▶ Exercise details: When a line below contains the word "strategy", copy that line.
[Data provided Boundary: Start]
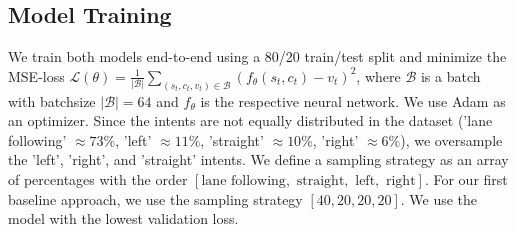 \subsection{Model Training}
\label{subsec:training}

We train both models end-to-end using a 80/20 train/test split and minimize the MSE-loss $\mathcal{L}(\theta) = \frac{1}{\vert \mathcal{B} \vert}\sum_{(s_t, c_t, v_t) \in \mathcal{B}} (f_{\theta}(s_t, c_t) - v_t)^2$, where $\mathcal{B}$ is a batch with batchsize $\vert \mathcal{B}\vert = 64$ and $f_{\theta}$ is the respective neural network. 
We use Adam as an optimizer.
Since the intents are not equally distributed in the dataset ('lane following' $\approx 73 \%$, 'left' $\approx 11 \%$, 'straight' $\approx 10 \%$, 'right' $\approx 6 \%$), we oversample the 'left', 'right', and 'straight' intents. 
We define a sampling strategy as an array of percentages with the order $[\text{lane following}, \text{ straight}, \text{ left}, \text{ right}]$. 
For our first baseline approach, we use the sampling strategy $[40, 20, 20, 20]$.  
We use the model with the lowest validation loss.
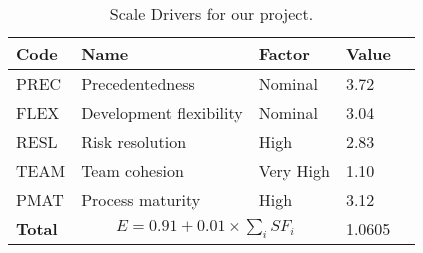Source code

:\begin{table}
    \centering
    \begin{tabular}{| l | l | l | l | l |}
        \hline
        \textbf{Code}   & \textbf{Name}             & \textbf{Factor}   & \textbf{Value}    \\
        \hline
        PREC            & Precedentedness           & Nominal               & 3.72                 \\
        \hline
        FLEX            & Development flexibility   & Nominal           & 3.04                 \\
        \hline
        RESL            & Risk resolution           & High              & 2.83                 \\
        \hline
        TEAM            & Team cohesion             & Very High         & 1.10                 \\
        \hline
        PMAT            & Process maturity          & High              & 3.12                 \\
        \hline
        \textbf{Total}  & \multicolumn{2}{|c|}{$E=0.91 + 0.01 \times \sum_{i}SF_i$}    & 1.0605       \\
        \hline
    \end{tabular}
    \caption{Scale Drivers for our project.}
    \label{tab:scale-drivers}
\end{table}



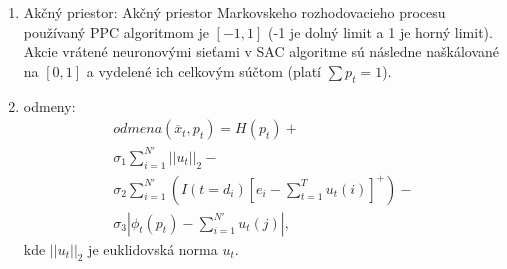 \begin{enumerate}
    \item Akčný priestor: Akčný priestor Markovskeho rozhodovacieho procesu používaný PPC algoritmom je $\left[-1,1\right]$ (-1 je dolný limit a 1 je horný limit). Akcie vrátené neuronovými sieťami v SAC algoritme sú následne naškálované na $\left[0,1\right]$ a vydelené ich celkovým súčtom (platí $\sum p_{t} = 1$).
    \item odmeny: 
    \begin{gather}
        \nonumber
        odmena\left(\overline{x}_{t}, p_{t}\right) = H\left(p_{t}\right) +  \\
        \sigma_{1} \sum_{i = 1}^{N'} ||u_{t}||_{2} - \\
        \nonumber
        \sigma_{2}\sum_{i = 1}^{N'}\left(I(t = d_{i}) \left[e_{i} - \sum_{t = 1}^{T}u_{t}(i)\right]^{+}\right) - \\
        \nonumber
        \sigma_{3}  \left|\phi_{t}(p_{t}) - \sum_{i=1}^{N'} u_{t}(j) \right| ,
    \end{gather}
    kde $||u_{t}||_{2} $ je euklidovská norma $u_{t}$.
    
\end{enumerate}








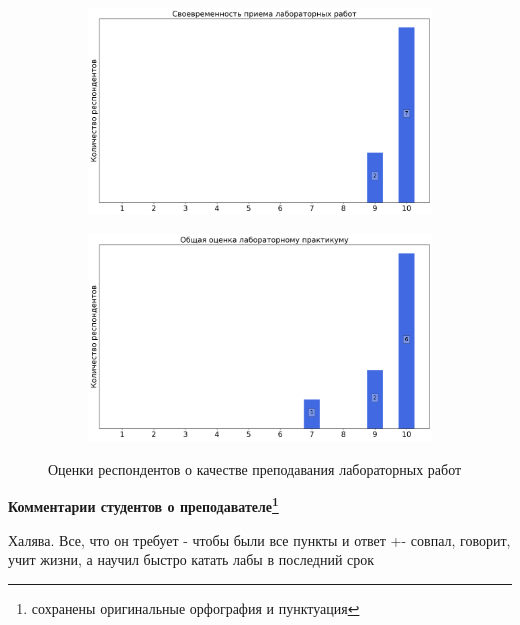 \begin{figure}[H]
\begin{subfigure}[b]{0.45\textwidth}
                \includegraphics[width=\textwidth]{images/1 course/Общая физика - механика/labniks-marks-Ципенюк Д.Ю.-2.png}
            \end{subfigure}
            \begin{subfigure}[b]{0.45\textwidth}
                \centering
                \includegraphics[width=\textwidth]{images/1 course/Общая физика - механика/labniks-marks-Ципенюк Д.Ю.-3.png}
            \end{subfigure}	
            \caption{Оценки респондентов о качестве преподавания лабораторных работ}
        \end{figure}

        \textbf{Комментарии студентов о преподавателе\protect\footnote{сохранены оригинальные орфография и пунктуация}}
            \begin{commentbox} 
                Халява. Все, что он требует - чтобы были все пункты и ответ +- совпал, говорит, учит жизни, а научил быстро катать лабы в последний срок 
            \end{commentbox}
[Data provided Boundary: End]
▶ Exercise output:
We define a sampling strategy as an array of percentages with the order $[\text{lane following}, \text{ straight}, \text{ left}, \text{ right}]$. 
For our first baseline approach, we use the sampling strategy $[40, 20, 20, 20]$.  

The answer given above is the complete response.